PROBLEM TO WORK ON: With the pictures left out, write out the records verbatim.

RECORDS SUPPLIED:
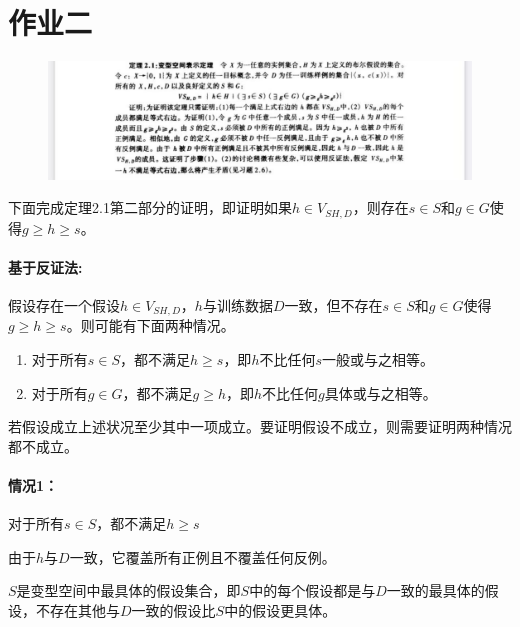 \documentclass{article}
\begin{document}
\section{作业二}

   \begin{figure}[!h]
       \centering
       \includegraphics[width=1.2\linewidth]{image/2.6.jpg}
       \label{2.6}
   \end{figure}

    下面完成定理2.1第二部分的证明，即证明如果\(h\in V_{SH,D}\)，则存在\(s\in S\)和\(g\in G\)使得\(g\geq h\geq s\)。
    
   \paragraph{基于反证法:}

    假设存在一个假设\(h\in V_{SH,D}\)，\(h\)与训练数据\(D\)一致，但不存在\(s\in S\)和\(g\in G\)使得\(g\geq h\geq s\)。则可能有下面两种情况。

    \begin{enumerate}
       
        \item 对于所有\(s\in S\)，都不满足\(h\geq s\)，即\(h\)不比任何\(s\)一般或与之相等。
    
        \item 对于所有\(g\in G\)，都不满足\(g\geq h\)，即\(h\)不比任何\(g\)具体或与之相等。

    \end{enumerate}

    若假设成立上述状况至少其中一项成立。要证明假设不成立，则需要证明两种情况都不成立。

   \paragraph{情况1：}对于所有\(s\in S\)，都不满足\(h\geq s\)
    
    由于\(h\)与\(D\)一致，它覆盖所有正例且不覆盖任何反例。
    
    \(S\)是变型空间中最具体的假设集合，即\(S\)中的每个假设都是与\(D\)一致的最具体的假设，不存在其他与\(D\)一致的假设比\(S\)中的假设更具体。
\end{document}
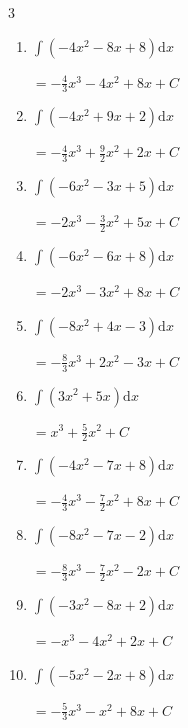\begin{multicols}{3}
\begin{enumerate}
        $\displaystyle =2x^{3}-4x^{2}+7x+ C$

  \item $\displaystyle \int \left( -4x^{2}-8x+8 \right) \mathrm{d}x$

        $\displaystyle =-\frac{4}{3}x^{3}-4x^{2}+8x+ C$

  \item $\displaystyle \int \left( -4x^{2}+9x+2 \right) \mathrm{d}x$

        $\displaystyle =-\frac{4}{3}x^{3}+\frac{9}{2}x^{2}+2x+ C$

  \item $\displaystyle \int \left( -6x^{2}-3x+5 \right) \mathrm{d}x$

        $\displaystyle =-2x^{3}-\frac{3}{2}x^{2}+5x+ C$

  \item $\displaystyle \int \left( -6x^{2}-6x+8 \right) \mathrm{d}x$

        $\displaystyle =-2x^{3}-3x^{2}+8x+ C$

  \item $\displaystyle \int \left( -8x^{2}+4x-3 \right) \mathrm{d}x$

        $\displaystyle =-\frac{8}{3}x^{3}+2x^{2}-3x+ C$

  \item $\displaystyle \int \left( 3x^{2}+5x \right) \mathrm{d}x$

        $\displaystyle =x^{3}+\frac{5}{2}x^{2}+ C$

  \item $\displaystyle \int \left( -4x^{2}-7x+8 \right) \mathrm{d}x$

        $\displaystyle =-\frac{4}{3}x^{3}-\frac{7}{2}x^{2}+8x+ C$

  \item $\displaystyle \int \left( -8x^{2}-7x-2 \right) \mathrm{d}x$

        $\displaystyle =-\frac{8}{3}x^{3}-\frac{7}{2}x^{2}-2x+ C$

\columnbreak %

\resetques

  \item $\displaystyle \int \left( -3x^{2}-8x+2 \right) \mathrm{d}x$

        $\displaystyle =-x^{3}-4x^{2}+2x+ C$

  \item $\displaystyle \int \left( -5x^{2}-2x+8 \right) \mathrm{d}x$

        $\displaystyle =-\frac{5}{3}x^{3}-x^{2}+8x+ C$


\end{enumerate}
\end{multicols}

OUTPUT FOR THIS TASK:
 \documentclass{article}
\begin{document}
\section{作业二}

   \begin{figure}[!h]
       \centering
       \includegraphics[width=1.2\linewidth]{image/2.6.jpg}
       \label{2.6}
   \end{figure}

    下面完成定理2.1第二部分的证明，即证明如果\(h\in V_{SH,D}\)，则存在\(s\in S\)和\(g\in G\)使得\(g\geq h\geq s\)。
    
   \paragraph{基于反证法:}

    假设存在一个假设\(h\in V_{SH,D}\)，\(h\)与训练数据\(D\)一致，但不存在\(s\in S\)和\(g\in G\)使得\(g\geq h\geq s\)。则可能有下面两种情况。

    \begin{enumerate}
       
        \item 对于所有\(s\in S\)，都不满足\(h\geq s\)，即\(h\)不比任何\(s\)一般或与之相等。
    
        \item 对于所有\(g\in G\)，都不满足\(g\geq h\)，即\(h\)不比任何\(g\)具体或与之相等。

    \end{enumerate}

    若假设成立上述状况至少其中一项成立。要证明假设不成立，则需要证明两种情况都不成立。

   \paragraph{情况1：}对于所有\(s\in S\)，都不满足\(h\geq s\)
    
    由于\(h\)与\(D\)一致，它覆盖所有正例且不覆盖任何反例。
    
    \(S\)是变型空间中最具体的假设集合，即\(S\)中的每个假设都是与\(D\)一致的最具体的假设，不存在其他与\(D\)一致的假设比\(S\)中的假设更具体。
\end{document}
\begin{multicols}{3}
\begin{enumerate}
        $\displaystyle =2x^{3}-4x^{2}+7x+ C$

  \item $\displaystyle \int \left( -4x^{2}-8x+8 \right) \mathrm{d}x$

        $\displaystyle =-\frac{4}{3}x^{3}-4x^{2}+8x+ C$

  \item $\displaystyle \int \left( -4x^{2}+9x+2 \right) \mathrm{d}x$

        $\displaystyle =-\frac{4}{3}x^{3}+\frac{9}{2}x^{2}+2x+ C$

  \item $\displaystyle \int \left( -6x^{2}-3x+5 \right) \mathrm{d}x$

        $\displaystyle =-2x^{3}-\frac{3}{2}x^{2}+5x+ C$

  \item $\displaystyle \int \left( -6x^{2}-6x+8 \right) \mathrm{d}x$

        $\displaystyle =-2x^{3}-3x^{2}+8x+ C$

  \item $\displaystyle \int \left( -8x^{2}+4x-3 \right) \mathrm{d}x$

        $\displaystyle =-\frac{8}{3}x^{3}+2x^{2}-3x+ C$

  \item $\displaystyle \int \left( 3x^{2}+5x \right) \mathrm{d}x$

        $\displaystyle =x^{3}+\frac{5}{2}x^{2}+ C$

  \item $\displaystyle \int \left( -4x^{2}-7x+8 \right) \mathrm{d}x$

        $\displaystyle =-\frac{4}{3}x^{3}-\frac{7}{2}x^{2}+8x+ C$

  \item $\displaystyle \int \left( -8x^{2}-7x-2 \right) \mathrm{d}x$

        $\displaystyle =-\frac{8}{3}x^{3}-\frac{7}{2}x^{2}-2x+ C$

\columnbreak %

\resetques

  \item $\displaystyle \int \left( -3x^{2}-8x+2 \right) \mathrm{d}x$

        $\displaystyle =-x^{3}-4x^{2}+2x+ C$

  \item $\displaystyle \int \left( -5x^{2}-2x+8 \right) \mathrm{d}x$

        $\displaystyle =-\frac{5}{3}x^{3}-x^{2}+8x+ C$


\end{enumerate}
\end{multicols}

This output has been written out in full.